Estamos vivendo uma nova era. Para os mais velhos, um momento de transição, muitas vezes difícil de assimilar os acontecimento e a rapidez como eles acontecem. Por outro lado, para os mais jovens, o tempo não para e parece ser tudo mais fácil. Será mesmo? Outro dia falei algo sobre papel carbono ao estagiário e ele perguntou: o que é papel carbono?.

Se falarmos para uma criança que tínhamos que esperar dias para a revelação de um filme de fotos, ela não terá ideia do que estamos falando.  Sabemos que, diante desse processo, não podemos nos distanciar, pois ficaremos “por fora”. Mas, até que ponto tudo é isso é bom?

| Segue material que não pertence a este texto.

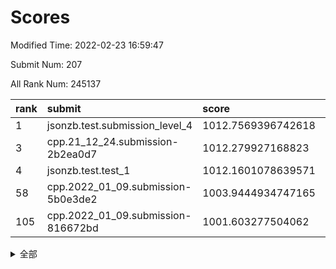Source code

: # Scores

Modified Time: 2022-02-23 16:59:47

Submit Num: 207

All Rank Num: 245137

| rank |               submit               |       score        |       sigma        | pk_num |
| :--- | :--------------------------------- | :----------------- | :----------------- | :----- |
| 1    | jsonzb.test.submission_level_4     | 1012.7569396742618 | 0.7886275271214791 | 4740   |
| 3    | cpp.21_12_24.submission-2b2ea0d7   | 1012.279927168823  | 0.7872041255263044 | 4734   |
| 4    | jsonzb.test.test_1                 | 1012.1601078639571 | 0.7885976475157369 | 4737   |
| 58   | cpp.2022_01_09.submission-5b0e3de2 | 1003.9444934747165 | 0.7104329176728873 | 4732   |
| 105  | cpp.2022_01_09.submission-816672bd | 1001.603277504062  | 0.7131578198694685 | 4734   |


<details>
<summary>全部</summary>

| rank |                 submit                 |       score        |       sigma        | pk_num |
| :--- | :------------------------------------- | :----------------- | :----------------- | :----- |
| 1    | jsonzb.test.submission_level_4         | 1012.7569396742618 | 0.7886275271214791 | 4740   |
| 2    | gobigger.level_3.submission_level_3_8  | 1012.4673166754076 | 0.78912075659042   | 4740   |
| 3    | cpp.21_12_24.submission-2b2ea0d7       | 1012.279927168823  | 0.7872041255263044 | 4734   |
| 4    | jsonzb.test.test_1                     | 1012.1601078639571 | 0.7885976475157369 | 4737   |
| 5    | gobigger.level_3.submission_level_3_11 | 1011.8085083778849 | 0.8024328381650103 | 4736   |
| 6    | gobigger.level_3.submission_level_3_39 | 1011.4464549469388 | 0.7499399508615857 | 4735   |
| 7    | gobigger.level_3.submission_level_3_32 | 1011.159719004202  | 0.7638467534641787 | 4729   |
| 8    | gobigger.level_3.submission_level_3_37 | 1011.1423411827417 | 0.7945655446564179 | 4735   |
| 9    | gobigger.level_3.submission_level_3_24 | 1010.873702055985  | 0.7478335478989431 | 4733   |
| 10   | gobigger.level_3.submission_level_3_16 | 1010.8350594558094 | 0.7615101765475676 | 4735   |
| 11   | gobigger.level_3.submission_level_3_48 | 1010.8080417384392 | 0.7875951381537226 | 4742   |
| 12   | gobigger.level_3.submission_level_3_14 | 1010.7918735124853 | 0.7704490289189607 | 4739   |
| 13   | gobigger.level_3.submission_level_3_25 | 1010.7057304654791 | 0.7781731239805751 | 4735   |
| 14   | gobigger.level_3.submission_level_3_36 | 1010.6032256423243 | 0.7563292430225598 | 4739   |
| 15   | gobigger.level_3.submission_level_3_41 | 1010.5452903963173 | 0.7660471537846164 | 4738   |
| 16   | gobigger.level_3.submission_level_3_21 | 1010.5184662402338 | 0.7885027442071338 | 4737   |
| 17   | gobigger.level_3.submission_level_3_26 | 1010.4800203026037 | 0.7615971411077564 | 4738   |
| 18   | gobigger.level_3.submission_level_3_34 | 1010.3725343573644 | 0.7866951052680359 | 4736   |
| 19   | gobigger.level_3.submission_level_3_2  | 1010.2825525952808 | 0.7626327703231075 | 4732   |
| 20   | gobigger.level_3.submission_level_3_0  | 1010.2702733326313 | 0.7677371515757113 | 4740   |
| 21   | gobigger.level_3.submission_level_3_9  | 1010.2565425374253 | 0.7486698872408952 | 4738   |
| 22   | gobigger.level_3.submission_level_3_3  | 1010.2450752988267 | 0.7393211934526733 | 4736   |
| 23   | gobigger.level_3.submission_level_3_5  | 1010.1875996359637 | 0.7718826975533333 | 4738   |
| 24   | gobigger.level_3.submission_level_3_22 | 1010.1491230750452 | 0.7663971298763256 | 4739   |
| 25   | gobigger.level_3.submission_level_3_13 | 1009.9847035326069 | 0.7585395452972199 | 4738   |
| 26   | gobigger.level_3.submission_level_3_20 | 1009.958382863407  | 0.7549896405073329 | 4732   |
| 27   | gobigger.level_3.submission_level_3_23 | 1009.9455222051931 | 0.7520712550820029 | 4734   |
| 28   | gobigger.level_3.submission_level_3_43 | 1009.9143388943463 | 0.7543405880145604 | 4734   |
| 29   | gobigger.level_3.submission_level_3_4  | 1009.9099975603209 | 0.7479743157969378 | 4730   |
| 30   | gobigger.level_3.submission_level_3_15 | 1009.8825852950132 | 0.7448523963684441 | 4735   |
| 31   | gobigger.level_3.submission_level_3_44 | 1009.8561541855393 | 0.7686779815689284 | 4739   |
| 32   | gobigger.level_3.submission_level_3_18 | 1009.8253808354099 | 0.7748191248949878 | 4737   |
| 33   | gobigger.level_3.submission_level_3_49 | 1009.8010030130212 | 0.7443574706788043 | 4737   |
| 34   | gobigger.level_3.submission_level_3_17 | 1009.7464145013216 | 0.7686732696738048 | 4739   |
| 35   | gobigger.level_3.submission_level_3_47 | 1009.7178292496719 | 0.7649593927751692 | 4736   |
| 36   | gobigger.level_3.submission_level_3_35 | 1009.7036763090921 | 0.7629076962837726 | 4737   |
| 37   | gobigger.level_3.submission_level_3_27 | 1009.6923292378646 | 0.7658726490217392 | 4736   |
| 38   | gobigger.level_3.submission_level_3_10 | 1009.6562733798129 | 0.7551243059164647 | 4739   |
| 39   | gobigger.level_3.submission_level_3_42 | 1009.6155918771578 | 0.7388020749498494 | 4735   |
| 40   | gobigger.level_3.submission_level_3_6  | 1009.6015263751543 | 0.7745464822019931 | 4740   |
| 41   | gobigger.level_3.submission_level_3_30 | 1009.5994089284244 | 0.7699594084084138 | 4734   |
| 42   | gobigger.level_3.submission_level_3_1  | 1009.5572010685786 | 0.7556056543194076 | 4741   |
| 43   | gobigger.level_3.submission_level_3_7  | 1009.5501636903343 | 0.7459192994818824 | 4735   |
| 44   | gobigger.level_3.submission_level_3_33 | 1009.4899379081369 | 0.7442060272090114 | 4739   |
| 45   | gobigger.level_3.submission_level_3_45 | 1009.4187915975482 | 0.7383343457557119 | 4735   |
| 46   | gobigger.level_3.submission_level_3_46 | 1009.1530051013978 | 0.7444502346670226 | 4731   |
| 47   | gobigger.level_3.submission_level_3_38 | 1009.1146406895011 | 0.7866271531307623 | 4739   |
| 48   | gobigger.level_3.submission_level_3_40 | 1009.0884586204064 | 0.7593677186531104 | 4739   |
| 49   | gobigger.level_3.submission_level_3_31 | 1008.9893063312398 | 0.752397517603045  | 4740   |
| 50   | gobigger.level_3.submission_level_3_19 | 1008.8205389269704 | 0.7493122686402905 | 4739   |
| 51   | gobigger.level_3.submission_level_3_29 | 1008.5101463000221 | 0.7502171845043486 | 4736   |
| 52   | gobigger.level_3.submission_level_3_12 | 1008.1898144056672 | 0.7453468273036973 | 4734   |
| 53   | gobigger.level_3.submission_level_3_28 | 1007.5514616198966 | 0.7345870228128202 | 4741   |
| 54   | gobigger.level_1.submission_level_1_13 | 1005.0538214509633 | 0.7187518561837336 | 4735   |
| 55   | gobigger.level_1.submission_level_1_32 | 1004.3192371827176 | 0.7161528035395149 | 4732   |
| 56   | gobigger.level_1.submission_level_1_2  | 1004.1784949107521 | 0.7193348034674163 | 4738   |
| 57   | gobigger.level_1.submission_level_1_33 | 1004.1049614348445 | 0.7240996929111565 | 4742   |
| 58   | cpp.2022_01_09.submission-5b0e3de2     | 1003.9444934747165 | 0.7104329176728873 | 4732   |
| 59   | gobigger.level_1.submission_level_1_25 | 1003.9070423022685 | 0.7156893200594635 | 4739   |
| 60   | gobigger.level_1.submission_level_1_24 | 1003.8295636426808 | 0.7240302756589814 | 4735   |
| 61   | gobigger.level_1.submission_level_1_29 | 1003.8172473463065 | 0.7172046793161444 | 4740   |
| 62   | gobigger.level_1.submission_level_1_43 | 1003.7785086189889 | 0.7181645196585458 | 4736   |
| 63   | gobigger.level_1.submission_level_1_48 | 1003.6620361702145 | 0.7101566249155743 | 4738   |
| 64   | gobigger.level_1.submission_level_1_20 | 1003.6586380430977 | 0.7298932939967474 | 4741   |
| 65   | gobigger.level_1.submission_level_1_44 | 1003.6485016986398 | 0.7209438654520813 | 4739   |
| 66   | gobigger.level_1.submission_level_1_39 | 1003.638567906987  | 0.712403829970455  | 4740   |
| 67   | gobigger.level_1.submission_level_1_46 | 1003.6009371208994 | 0.7239086455297146 | 4740   |
| 68   | gobigger.level_1.submission_level_1_47 | 1003.5645427570389 | 0.7183240472207798 | 4737   |
| 69   | gobigger.level_1.submission_level_1_23 | 1003.5332228934695 | 0.7225759246349083 | 4735   |
| 70   | gobigger.level_1.submission_level_1_5  | 1003.4821844477851 | 0.7185567017250222 | 4738   |
| 71   | gobigger.level_1.submission_level_1_3  | 1003.4797215304111 | 0.7279381152258854 | 4740   |
| 72   | gobigger.level_1.submission_level_1_11 | 1003.4456604419012 | 0.7089298892800849 | 4739   |
| 73   | gobigger.level_1.submission_level_1_7  | 1003.4441386810379 | 0.7162527273404625 | 4731   |
| 74   | gobigger.level_1.submission_level_1_4  | 1003.4268172413757 | 0.709924408291323  | 4741   |
| 75   | gobigger.level_1.submission_level_1_28 | 1003.3728583819185 | 0.7197307703848889 | 4740   |
| 76   | gobigger.level_1.submission_level_1_0  | 1003.3572574297752 | 0.7053962154130489 | 4734   |
| 77   | gobigger.level_1.submission_level_1_1  | 1003.2954037336673 | 0.7211457583817698 | 4736   |
| 78   | gobigger.level_1.submission_level_1_16 | 1003.2901516239561 | 0.7025689050136055 | 4739   |
| 79   | gobigger.level_1.submission_level_1_27 | 1003.2639754565167 | 0.711850308953849  | 4730   |
| 80   | gobigger.level_1.submission_level_1_26 | 1003.2600141570692 | 0.7133743569059834 | 4735   |
| 81   | gobigger.level_1.submission_level_1_19 | 1003.2137878648914 | 0.71221079719882   | 4734   |
| 82   | gobigger.level_1.submission_level_1_41 | 1003.1944683739811 | 0.7220038101874872 | 4739   |
| 83   | gobigger.level_1.submission_level_1_6  | 1003.190805308759  | 0.7156844847666495 | 4738   |
| 84   | gobigger.level_1.submission_level_1_22 | 1003.1553926502853 | 0.7189962904355861 | 4738   |
| 85   | gobigger.level_1.submission_level_1_14 | 1003.1312117752526 | 0.7133676909105491 | 4738   |
| 86   | gobigger.level_1.submission_level_1_38 | 1003.0952521867861 | 0.709697575850322  | 4738   |
| 87   | gobigger.level_1.submission_level_1_36 | 1003.0734168708578 | 0.7138128643741323 | 4739   |
| 88   | gobigger.level_1.submission_level_1_12 | 1003.0343338062673 | 0.7230144197612436 | 4732   |
| 89   | gobigger.level_1.submission_level_1_34 | 1002.9617178188084 | 0.7152453563784603 | 4738   |
| 90   | gobigger.level_1.submission_level_1_18 | 1002.8064655238347 | 0.7177795774648176 | 4737   |
| 91   | gobigger.level_1.submission_level_1_10 | 1002.7643133014369 | 0.7132693889361125 | 4737   |
| 92   | gobigger.level_1.submission_level_1_8  | 1002.7557730185366 | 0.7141901323419962 | 4738   |
| 93   | gobigger.level_1.submission_level_1_15 | 1002.7540833773079 | 0.712202935746765  | 4736   |
| 94   | gobigger.level_1.submission_level_1_45 | 1002.7232766194783 | 0.7119690481375451 | 4733   |
| 95   | gobigger.level_1.submission_level_1_37 | 1002.6612442481446 | 0.7127943237071479 | 4735   |
| 96   | gobigger.level_1.submission_level_1_35 | 1002.5976078075896 | 0.7101587138851709 | 4737   |
| 97   | gobigger.level_1.submission_level_1_31 | 1002.5711749444177 | 0.7154179020063504 | 4734   |
| 98   | gobigger.level_1.submission_level_1_49 | 1002.5549498567535 | 0.7154183394642941 | 4734   |
| 99   | gobigger.level_1.submission_level_1_21 | 1002.4700145021146 | 0.7129200478952031 | 4735   |
| 100  | gobigger.level_1.submission_level_1_42 | 1002.3243370454472 | 0.7064068903194483 | 4736   |
| 101  | gobigger.level_1.submission_level_1_17 | 1002.0886569330099 | 0.7132872603659094 | 4737   |
| 102  | gobigger.level_1.submission_level_1_30 | 1001.9360861239537 | 0.706615382306033  | 4740   |
| 103  | gobigger.level_1.submission_level_1_40 | 1001.925760957789  | 0.7171680385025384 | 4741   |
| 104  | gobigger.level_1.submission_level_1_9  | 1001.7144469422997 | 0.7142701055763164 | 4741   |
| 105  | cpp.2022_01_09.submission-816672bd     | 1001.603277504062  | 0.7131578198694685 | 4734   |
| 106  | gobigger.random.submission_random_12   | 997.2599968897491  | 0.7075223431260946 | 4738   |
| 107  | gobigger.random.submission_random_14   | 997.0857466634673  | 0.7113586466289672 | 4734   |
| 108  | gobigger.random.submission_random_7    | 996.990928896527   | 0.7209808972041459 | 4740   |
| 109  | gobigger.random.submission_random_41   | 996.9645492961541  | 0.7152236248340035 | 4742   |
| 110  | gobigger.random.submission_random_38   | 996.8857803962896  | 0.7077361298999586 | 4736   |
| 111  | gobigger.random.submission_random_19   | 996.8756449235235  | 0.6991888031117304 | 4735   |
| 112  | gobigger.random.submission_random_2    | 996.8592851983782  | 0.7028357528195882 | 4736   |
| 113  | gobigger.random.submission_random_36   | 996.6367579607206  | 0.7168328057230755 | 4741   |
| 114  | gobigger.random.submission_random_22   | 996.6326310246261  | 0.7090936055142032 | 4737   |
| 115  | gobigger.random.submission_random_27   | 996.6150805931425  | 0.7060369870543217 | 4739   |
| 116  | gobigger.random.submission_random_11   | 996.6099463430108  | 0.698580807819     | 4740   |
| 117  | gobigger.random.submission_random_44   | 996.4512876967549  | 0.7103275287256618 | 4738   |
| 118  | gobigger.random.submission_random_42   | 996.44755238974    | 0.7104335781588623 | 4736   |
| 119  | gobigger.random.submission_random_25   | 996.400386947586   | 0.716928280725093  | 4736   |
| 120  | gobigger.random.submission_random_6    | 996.276494977943   | 0.706153191645006  | 4739   |
| 121  | gobigger.random.submission_random_24   | 996.2512236301058  | 0.7107936556476075 | 4736   |
| 122  | gobigger.random.submission_random_10   | 996.2271609373136  | 0.7132242099339812 | 4740   |
| 123  | gobigger.random.submission_random_16   | 996.1670437421919  | 0.7001486234211131 | 4742   |
| 124  | gobigger.random.submission_random_23   | 996.1046661566177  | 0.7073207940575081 | 4740   |
| 125  | gobigger.random.submission_random_17   | 996.0524072803456  | 0.7105857556462551 | 4739   |
| 126  | gobigger.random.submission_random_9    | 996.0330987098563  | 0.7056823360951042 | 4737   |
| 127  | gobigger.random.submission_random_29   | 996.0141108825082  | 0.7052496573431697 | 4739   |
| 128  | gobigger.random.submission_random_45   | 995.9861965257837  | 0.7114078861798416 | 4738   |
| 129  | gobigger.random.submission_random_37   | 995.979056428366   | 0.7056207546584702 | 4742   |
| 130  | gobigger.random.submission_random_40   | 995.9622043667714  | 0.70913423174581   | 4735   |
| 131  | gobigger.random.submission_random_4    | 995.9505998730222  | 0.7211312913159657 | 4737   |
| 132  | gobigger.random.submission_random_47   | 995.9163357980332  | 0.7088374744482666 | 4736   |
| 133  | gobigger.random.submission_random_39   | 995.8618736879955  | 0.7079734270409306 | 4736   |
| 134  | gobigger.random.submission_random_43   | 995.830444016925   | 0.7223186882320383 | 4737   |
| 135  | gobigger.random.submission_random_46   | 995.8248481963741  | 0.7212703916854677 | 4739   |
| 136  | gobigger.random.submission_random_8    | 995.8218442506095  | 0.7216310478200952 | 4732   |
| 137  | gobigger.random.submission_random_21   | 995.7337054466179  | 0.712410276399793  | 4740   |
| 138  | gobigger.random.submission_random_32   | 995.7223128139583  | 0.6932753411632011 | 4738   |
| 139  | gobigger.random.submission_random_15   | 995.6496170347934  | 0.7100379384041037 | 4741   |
| 140  | gobigger.random.submission_random_3    | 995.6436039031109  | 0.7146557547338265 | 4736   |
| 141  | gobigger.random.submission_random_34   | 995.5945608238902  | 0.7127355327471131 | 4734   |
| 142  | gobigger.random.submission_random_0    | 995.5686484661168  | 0.7251274125406942 | 4735   |
| 143  | gobigger.random.submission_random_1    | 995.5432100883999  | 0.7162568175274875 | 4738   |
| 144  | gobigger.random.submission_random_28   | 995.4567353205125  | 0.713892376162158  | 4739   |
| 145  | gobigger.random.submission_random_30   | 995.4303279142597  | 0.7101296216574443 | 4738   |
| 146  | gobigger.random.submission_random_31   | 995.4091265996625  | 0.6942327844717824 | 4738   |
| 147  | gobigger.random.submission_random_13   | 995.2223988026427  | 0.7142482936613892 | 4733   |
| 148  | gobigger.random.submission_random_33   | 995.2014719834041  | 0.7058205392883048 | 4737   |
| 149  | gobigger.random.submission_random_48   | 995.1844133931362  | 0.7171038922980807 | 4732   |
| 150  | gobigger.random.submission_random_35   | 995.1713443206486  | 0.7140331526963318 | 4737   |
| 151  | gobigger.random.submission_random_5    | 995.1309779066407  | 0.7072331891351487 | 4738   |
| 152  | gobigger.random.submission_random_18   | 995.1101064522828  | 0.7258417592213883 | 4739   |
| 153  | gobigger.random.submission_random_49   | 994.4352031492317  | 0.7070859194661367 | 4741   |
| 154  | gobigger.random.submission_random_26   | 994.4317887669613  | 0.7288916491197084 | 4738   |
| 155  | gobigger.level_2.submission_level_2_37 | 994.225289427505   | 0.7362329324478228 | 4742   |
| 156  | gobigger.random.submission_random_20   | 993.7956670777024  | 0.7082042578267349 | 4734   |
| 157  | gobigger.level_2.submission_level_2_21 | 993.7028660098384  | 0.7509229196342545 | 4735   |
| 158  | gobigger.level_2.submission_level_2_44 | 993.5724066882331  | 0.7299408892604731 | 4741   |
| 159  | gobigger.level_2.submission_level_2_47 | 993.4451268058782  | 0.7356226057110962 | 4736   |
| 160  | gobigger.level_2.submission_level_2_14 | 993.3727279447844  | 0.7264515230736004 | 4734   |
| 161  | gobigger.level_2.submission_level_2_22 | 993.3483063860045  | 0.7343207332030616 | 4739   |
| 162  | gobigger.level_2.submission_level_2_9  | 993.2501366351858  | 0.7387144016445766 | 4735   |
| 163  | gobigger.level_2.submission_level_2_36 | 993.2363651617936  | 0.7262481327817748 | 4737   |
| 164  | gobigger.level_2.submission_level_2_4  | 993.2176452919266  | 0.7391577016935308 | 4736   |
| 165  | gobigger.level_2.submission_level_2_41 | 993.086400921323   | 0.7363954443092882 | 4736   |
| 166  | gobigger.level_2.submission_level_2_32 | 993.066878519471   | 0.7181404186445219 | 4731   |
| 167  | gobigger.level_2.submission_level_2_27 | 993.0414954065532  | 0.7397141329463188 | 4737   |
| 168  | gobigger.level_2.submission_level_2_25 | 992.926678139149   | 0.7454291226549452 | 4736   |
| 169  | gobigger.level_2.submission_level_2_48 | 992.8796434084918  | 0.7299059586881713 | 4732   |
| 170  | gobigger.level_2.submission_level_2_29 | 992.7355908294528  | 0.7363417502352357 | 4739   |
| 171  | gobigger.level_2.submission_level_2_42 | 992.7016128243812  | 0.7412249325312569 | 4739   |
| 172  | gobigger.level_2.submission_level_2_12 | 992.6817971559708  | 0.743975081278445  | 4732   |
| 173  | gobigger.level_2.submission_level_2_13 | 992.6299023780762  | 0.7341897053674827 | 4737   |
| 174  | gobigger.level_2.submission_level_2_15 | 992.5872045695444  | 0.7397566434607552 | 4736   |
| 175  | gobigger.level_2.submission_level_2_6  | 992.5660920800419  | 0.72741314146661   | 4740   |
| 176  | gobigger.level_2.submission_level_2_0  | 992.546595078415   | 0.7455562594461823 | 4740   |
| 177  | gobigger.level_2.submission_level_2_26 | 992.5125179775417  | 0.7612197741433753 | 4736   |
| 178  | gobigger.level_2.submission_level_2_45 | 992.508282151847   | 0.7373562646758138 | 4731   |
| 179  | gobigger.level_2.submission_level_2_43 | 992.4990012164249  | 0.7310341366889098 | 4737   |
| 180  | gobigger.level_2.submission_level_2_7  | 992.2733652201039  | 0.7319901047496887 | 4742   |
| 181  | gobigger.level_2.submission_level_2_3  | 992.2401229734734  | 0.7415298543568246 | 4739   |
| 182  | gobigger.level_2.submission_level_2_1  | 992.1891366046023  | 0.7315505069258976 | 4739   |
| 183  | gobigger.level_2.submission_level_2_31 | 992.1501749867283  | 0.7420067158178475 | 4735   |
| 184  | gobigger.level_2.submission_level_2_10 | 992.134461662818   | 0.7383845747806629 | 4739   |
| 185  | gobigger.level_2.submission_level_2_23 | 992.0913887381784  | 0.7406575980155606 | 4736   |
| 186  | gobigger.level_2.submission_level_2_16 | 992.002801489456   | 0.732584744451742  | 4738   |
| 187  | gobigger.level_2.submission_level_2_35 | 991.9980421174365  | 0.7394442208923038 | 4740   |
| 188  | gobigger.level_2.submission_level_2_49 | 991.8376667068417  | 0.7585599113290047 | 4730   |
| 189  | gobigger.level_2.submission_level_2_17 | 991.7442721452029  | 0.7475753367028857 | 4731   |
| 190  | gobigger.level_2.submission_level_2_34 | 991.7426371839429  | 0.7422298710767242 | 4747   |
| 191  | gobigger.level_2.submission_level_2_24 | 991.7233670461778  | 0.7607720616826795 | 4740   |
| 192  | gobigger.level_2.submission_level_2_5  | 991.71521072195    | 0.741673882385261  | 4738   |
| 193  | gobigger.level_2.submission_level_2_28 | 991.6849478875642  | 0.7556786702012076 | 4734   |
| 194  | gobigger.level_2.submission_level_2_33 | 991.6793261231795  | 0.7467610304824993 | 4735   |
| 195  | gobigger.level_2.submission_level_2_38 | 991.6165596124615  | 0.7459582693985402 | 4731   |
| 196  | gobigger.level_2.submission_level_2_46 | 991.4716482515853  | 0.7695227018367414 | 4739   |
| 197  | gobigger.level_2.submission_level_2_19 | 991.3974127702445  | 0.7333655008478852 | 4734   |
| 198  | gobigger.level_2.submission_level_2_8  | 991.3779893256273  | 0.7492471581730695 | 4735   |
| 199  | gobigger.level_2.submission_level_2_11 | 991.3215015396906  | 0.7474602889825653 | 4739   |
| 200  | gobigger.level_2.submission_level_2_18 | 991.193438282901   | 0.7550331421832441 | 4742   |
| 201  | gobigger.level_2.submission_level_2_20 | 991.1373187742385  | 0.7551664487943339 | 4734   |
| 202  | gobigger.level_2.submission_level_2_2  | 991.1282834623029  | 0.7688267945133463 | 4738   |
| 203  | gobigger.level_2.submission_level_2_39 | 990.9874112685252  | 0.7730841274293593 | 4738   |
| 204  | gobigger.level_2.submission_level_2_40 | 990.6829431736787  | 0.7683352594115389 | 4739   |
| 205  | gobigger.level_2.submission_level_2_30 | 990.579424070643   | 0.7597593431903743 | 4735   |
| 206  | gobigger.none.submission_none_1        | 977.7374949916367  | 1.3823026466765116 | 4734   |
| 207  | gobigger.none.submission_none_0        | 976.9040786280773  | 1.3423677000647027 | 4735   |

</details>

Temos visto o tormento do uso indevido das redes sociais em todos os segmentos da sociedade e no nosso caso, nas nossas escolas. Tudo isso tem sido um desafio para todos, pois ainda não estamos completamente preparados para administrar o uso das mídias, em especial, o mau uso delas.

 

Tem sido frequente a fala de que o uso indevido de internet, WhatsApp e outros aplicativos dentro de um estabelecimento de ensino é de sua exclusiva responsabilidade. É fato que há previsão no Código Civil acerca da responsabilidade dos estabelecimentos de ensino, especificamente no artigo 932, que prevê que são responsáveis pela reparação civil, os donos de hotéis, hospedarias, casas ou estabelecimentos onde se albergue por dinheiro, mesmo para fins de educação, pelos seus hóspedes, moradores e educandos.

 

Ocorre que a questão não é tão fácil assim de se resolver. Primeiro porque esse assunto é novo e não há previsões legais claras sobre essa temática e também ainda não temos farta doutrina e nem jurisprudência, dando norte a toda essa problemática.

 

Dizer que os estabelecimentos de ensino têm responsabilidade exclusiva é de uma temeridade enorme, isto porque o assunto envolve outras questões. Além do que, o processo educacional envolve a escola, a família e a sociedade como um todo. Também, não podemos nos esquecer dos valores e referências que devemos transmitir às nossas crianças e adolescentes. Vê-se assim que o assunto é polêmico e envolve todos nós.

 

Portanto, fica a dica: vamos todos utilizar e orientar nossos filhos e nossos alunos a usar essas ferramentas para o bem, tirando o melhor que elas podem nos oferecer.

 

Josiane Siqueira Mendes - Advogada no SIEEESP - Sindicato dos Estabelecimentos de Ensino no Estado de São Paulo.